[DESCRIPTION OF THE TASK]
Figure out how many lines in these records contain "info". Only the number belongs in the reply.

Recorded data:

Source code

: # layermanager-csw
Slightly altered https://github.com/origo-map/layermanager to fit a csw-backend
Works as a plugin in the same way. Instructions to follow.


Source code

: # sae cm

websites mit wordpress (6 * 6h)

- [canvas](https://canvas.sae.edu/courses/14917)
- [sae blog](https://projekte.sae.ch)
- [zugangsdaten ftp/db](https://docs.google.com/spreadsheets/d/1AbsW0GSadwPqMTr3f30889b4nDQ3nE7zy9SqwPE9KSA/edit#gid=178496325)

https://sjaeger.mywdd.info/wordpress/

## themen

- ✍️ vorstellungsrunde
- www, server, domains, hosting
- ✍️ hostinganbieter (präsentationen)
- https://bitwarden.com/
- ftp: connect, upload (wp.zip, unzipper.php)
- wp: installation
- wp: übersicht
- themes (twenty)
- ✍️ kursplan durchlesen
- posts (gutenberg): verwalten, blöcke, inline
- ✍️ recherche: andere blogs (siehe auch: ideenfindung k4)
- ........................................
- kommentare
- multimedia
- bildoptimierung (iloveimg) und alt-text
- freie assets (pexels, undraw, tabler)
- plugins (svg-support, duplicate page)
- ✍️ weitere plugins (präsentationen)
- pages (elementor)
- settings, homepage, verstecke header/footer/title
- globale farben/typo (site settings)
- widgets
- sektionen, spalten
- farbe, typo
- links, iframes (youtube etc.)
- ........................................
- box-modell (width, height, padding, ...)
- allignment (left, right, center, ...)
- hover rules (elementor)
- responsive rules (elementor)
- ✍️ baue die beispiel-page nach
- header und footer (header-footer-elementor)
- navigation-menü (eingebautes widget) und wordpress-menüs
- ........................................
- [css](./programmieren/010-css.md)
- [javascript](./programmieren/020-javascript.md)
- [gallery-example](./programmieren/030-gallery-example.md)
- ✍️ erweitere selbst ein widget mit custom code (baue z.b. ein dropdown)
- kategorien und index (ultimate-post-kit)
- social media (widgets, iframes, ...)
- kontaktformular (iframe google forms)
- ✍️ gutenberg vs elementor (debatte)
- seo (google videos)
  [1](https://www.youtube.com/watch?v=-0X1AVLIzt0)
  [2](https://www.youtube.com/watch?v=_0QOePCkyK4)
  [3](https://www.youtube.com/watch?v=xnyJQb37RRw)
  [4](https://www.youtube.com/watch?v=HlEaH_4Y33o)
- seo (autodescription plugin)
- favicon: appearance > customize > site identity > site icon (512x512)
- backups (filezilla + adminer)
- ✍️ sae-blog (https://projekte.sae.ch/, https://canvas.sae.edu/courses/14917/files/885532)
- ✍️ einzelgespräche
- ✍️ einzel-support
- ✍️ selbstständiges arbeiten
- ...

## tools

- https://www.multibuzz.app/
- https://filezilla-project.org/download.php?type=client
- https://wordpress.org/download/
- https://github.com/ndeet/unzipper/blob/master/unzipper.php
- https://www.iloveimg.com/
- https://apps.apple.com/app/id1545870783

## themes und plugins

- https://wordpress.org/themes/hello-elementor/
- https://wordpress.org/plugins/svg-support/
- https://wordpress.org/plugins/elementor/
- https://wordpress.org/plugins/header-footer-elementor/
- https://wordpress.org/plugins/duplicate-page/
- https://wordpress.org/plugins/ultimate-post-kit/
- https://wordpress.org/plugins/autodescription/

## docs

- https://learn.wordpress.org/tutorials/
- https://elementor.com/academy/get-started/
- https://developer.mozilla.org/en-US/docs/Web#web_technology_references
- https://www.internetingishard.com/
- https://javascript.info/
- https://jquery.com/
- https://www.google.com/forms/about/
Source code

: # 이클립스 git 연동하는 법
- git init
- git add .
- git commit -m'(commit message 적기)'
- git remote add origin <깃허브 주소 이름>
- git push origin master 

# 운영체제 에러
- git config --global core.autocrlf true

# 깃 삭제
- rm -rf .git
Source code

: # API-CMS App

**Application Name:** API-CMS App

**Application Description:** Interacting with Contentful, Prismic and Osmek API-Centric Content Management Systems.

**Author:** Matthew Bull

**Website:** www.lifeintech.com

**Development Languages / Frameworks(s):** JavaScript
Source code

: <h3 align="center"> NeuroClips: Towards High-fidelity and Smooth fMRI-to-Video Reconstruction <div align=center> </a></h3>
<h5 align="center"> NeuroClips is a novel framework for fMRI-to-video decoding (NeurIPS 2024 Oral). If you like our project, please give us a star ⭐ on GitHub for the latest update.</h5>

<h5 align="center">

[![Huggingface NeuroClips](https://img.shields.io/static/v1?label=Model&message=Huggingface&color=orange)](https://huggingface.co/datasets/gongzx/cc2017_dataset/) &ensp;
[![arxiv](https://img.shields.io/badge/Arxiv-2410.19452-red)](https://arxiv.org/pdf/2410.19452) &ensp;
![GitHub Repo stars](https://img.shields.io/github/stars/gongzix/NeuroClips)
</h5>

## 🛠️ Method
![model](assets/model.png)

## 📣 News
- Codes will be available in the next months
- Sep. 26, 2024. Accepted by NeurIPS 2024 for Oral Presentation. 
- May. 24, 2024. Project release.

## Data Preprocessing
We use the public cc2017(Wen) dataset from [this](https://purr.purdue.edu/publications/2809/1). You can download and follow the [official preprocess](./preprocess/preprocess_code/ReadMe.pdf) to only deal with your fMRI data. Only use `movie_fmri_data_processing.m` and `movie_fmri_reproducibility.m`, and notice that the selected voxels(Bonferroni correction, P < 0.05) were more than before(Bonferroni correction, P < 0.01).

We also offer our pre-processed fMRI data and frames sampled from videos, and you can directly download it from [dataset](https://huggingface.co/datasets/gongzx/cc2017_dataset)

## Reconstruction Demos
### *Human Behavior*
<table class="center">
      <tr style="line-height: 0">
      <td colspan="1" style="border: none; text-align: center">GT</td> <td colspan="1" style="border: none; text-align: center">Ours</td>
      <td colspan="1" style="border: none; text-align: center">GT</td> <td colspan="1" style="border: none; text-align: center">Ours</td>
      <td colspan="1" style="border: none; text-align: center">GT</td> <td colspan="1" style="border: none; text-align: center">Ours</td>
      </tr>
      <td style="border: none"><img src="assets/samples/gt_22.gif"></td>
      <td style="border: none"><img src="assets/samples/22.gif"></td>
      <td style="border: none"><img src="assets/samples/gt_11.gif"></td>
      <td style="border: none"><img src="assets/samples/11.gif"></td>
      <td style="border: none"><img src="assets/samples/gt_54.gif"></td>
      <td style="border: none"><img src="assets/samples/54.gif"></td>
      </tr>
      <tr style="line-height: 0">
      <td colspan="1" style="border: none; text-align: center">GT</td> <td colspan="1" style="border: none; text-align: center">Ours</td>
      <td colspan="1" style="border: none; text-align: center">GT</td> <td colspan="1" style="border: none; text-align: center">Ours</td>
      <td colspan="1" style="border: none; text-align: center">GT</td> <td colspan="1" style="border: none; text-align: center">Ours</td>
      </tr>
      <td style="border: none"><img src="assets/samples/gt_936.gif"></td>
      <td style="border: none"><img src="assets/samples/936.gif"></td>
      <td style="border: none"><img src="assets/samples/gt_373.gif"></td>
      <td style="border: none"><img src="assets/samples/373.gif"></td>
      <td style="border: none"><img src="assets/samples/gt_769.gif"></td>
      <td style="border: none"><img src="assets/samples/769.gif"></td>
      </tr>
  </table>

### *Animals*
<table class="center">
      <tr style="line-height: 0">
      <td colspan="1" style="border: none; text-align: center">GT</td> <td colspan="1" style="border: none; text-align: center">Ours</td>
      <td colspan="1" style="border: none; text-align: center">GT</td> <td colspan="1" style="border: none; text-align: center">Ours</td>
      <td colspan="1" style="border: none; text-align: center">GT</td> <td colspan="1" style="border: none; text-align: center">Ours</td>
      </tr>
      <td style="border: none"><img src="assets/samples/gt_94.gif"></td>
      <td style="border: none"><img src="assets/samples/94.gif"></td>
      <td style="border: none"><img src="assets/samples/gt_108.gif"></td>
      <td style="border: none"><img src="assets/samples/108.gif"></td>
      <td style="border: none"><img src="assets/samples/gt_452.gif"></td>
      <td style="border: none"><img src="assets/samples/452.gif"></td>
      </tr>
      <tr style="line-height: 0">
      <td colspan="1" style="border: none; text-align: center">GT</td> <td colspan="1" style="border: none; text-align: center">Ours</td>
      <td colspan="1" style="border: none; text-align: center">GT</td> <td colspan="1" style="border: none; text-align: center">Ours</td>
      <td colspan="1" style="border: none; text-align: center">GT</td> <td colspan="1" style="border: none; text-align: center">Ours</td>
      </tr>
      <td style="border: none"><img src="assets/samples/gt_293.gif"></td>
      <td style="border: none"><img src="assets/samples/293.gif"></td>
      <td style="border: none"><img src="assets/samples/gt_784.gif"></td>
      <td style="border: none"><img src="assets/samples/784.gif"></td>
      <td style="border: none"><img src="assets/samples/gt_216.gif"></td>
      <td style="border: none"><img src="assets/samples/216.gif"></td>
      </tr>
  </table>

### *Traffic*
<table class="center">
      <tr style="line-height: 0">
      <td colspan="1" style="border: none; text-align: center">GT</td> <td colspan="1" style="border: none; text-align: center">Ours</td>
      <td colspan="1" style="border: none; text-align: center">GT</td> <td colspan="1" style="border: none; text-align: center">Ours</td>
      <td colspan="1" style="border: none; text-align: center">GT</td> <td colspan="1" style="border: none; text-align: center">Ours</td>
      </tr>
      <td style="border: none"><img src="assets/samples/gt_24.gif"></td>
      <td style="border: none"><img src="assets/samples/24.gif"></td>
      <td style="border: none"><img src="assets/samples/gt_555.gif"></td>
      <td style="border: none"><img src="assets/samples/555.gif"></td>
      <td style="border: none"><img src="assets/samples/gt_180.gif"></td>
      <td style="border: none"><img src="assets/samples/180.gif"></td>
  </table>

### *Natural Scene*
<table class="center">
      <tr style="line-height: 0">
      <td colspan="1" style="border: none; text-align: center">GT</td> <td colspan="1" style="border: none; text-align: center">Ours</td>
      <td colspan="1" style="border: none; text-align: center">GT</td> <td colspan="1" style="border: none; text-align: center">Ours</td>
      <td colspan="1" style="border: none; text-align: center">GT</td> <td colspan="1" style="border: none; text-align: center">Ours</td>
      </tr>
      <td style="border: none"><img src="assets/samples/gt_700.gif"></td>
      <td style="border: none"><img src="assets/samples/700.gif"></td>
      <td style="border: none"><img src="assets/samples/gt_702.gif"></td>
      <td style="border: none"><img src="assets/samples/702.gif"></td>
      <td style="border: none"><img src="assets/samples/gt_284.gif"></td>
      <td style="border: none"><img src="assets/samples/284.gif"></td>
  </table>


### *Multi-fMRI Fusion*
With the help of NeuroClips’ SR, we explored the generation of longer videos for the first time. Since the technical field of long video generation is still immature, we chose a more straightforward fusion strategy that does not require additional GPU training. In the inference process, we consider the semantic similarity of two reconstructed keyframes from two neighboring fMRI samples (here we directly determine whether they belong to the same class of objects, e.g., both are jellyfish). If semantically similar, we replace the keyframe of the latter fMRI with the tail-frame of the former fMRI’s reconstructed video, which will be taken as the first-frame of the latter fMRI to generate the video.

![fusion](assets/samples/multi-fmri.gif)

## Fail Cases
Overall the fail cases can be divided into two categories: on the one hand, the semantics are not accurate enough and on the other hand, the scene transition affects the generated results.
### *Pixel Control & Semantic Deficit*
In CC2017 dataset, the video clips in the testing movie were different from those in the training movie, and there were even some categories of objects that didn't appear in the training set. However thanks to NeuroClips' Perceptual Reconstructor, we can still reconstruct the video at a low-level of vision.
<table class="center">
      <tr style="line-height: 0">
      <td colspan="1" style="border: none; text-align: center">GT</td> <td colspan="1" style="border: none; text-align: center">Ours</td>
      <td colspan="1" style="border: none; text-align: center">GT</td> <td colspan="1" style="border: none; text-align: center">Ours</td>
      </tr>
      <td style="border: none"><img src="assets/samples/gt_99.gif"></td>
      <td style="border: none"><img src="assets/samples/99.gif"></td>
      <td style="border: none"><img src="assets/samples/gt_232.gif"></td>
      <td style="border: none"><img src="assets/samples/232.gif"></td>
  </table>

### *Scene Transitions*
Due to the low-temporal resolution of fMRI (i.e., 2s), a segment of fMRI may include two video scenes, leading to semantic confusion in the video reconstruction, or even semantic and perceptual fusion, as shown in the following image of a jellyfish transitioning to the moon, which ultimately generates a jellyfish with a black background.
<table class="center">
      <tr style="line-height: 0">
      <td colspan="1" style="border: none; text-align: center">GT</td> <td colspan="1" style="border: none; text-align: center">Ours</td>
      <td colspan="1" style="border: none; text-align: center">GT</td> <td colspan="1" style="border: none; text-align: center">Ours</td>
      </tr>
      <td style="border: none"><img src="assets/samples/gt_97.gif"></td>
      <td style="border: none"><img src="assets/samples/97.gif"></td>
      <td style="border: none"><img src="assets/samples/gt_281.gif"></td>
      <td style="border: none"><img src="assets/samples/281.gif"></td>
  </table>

[COMPLETED EXERCISE]
2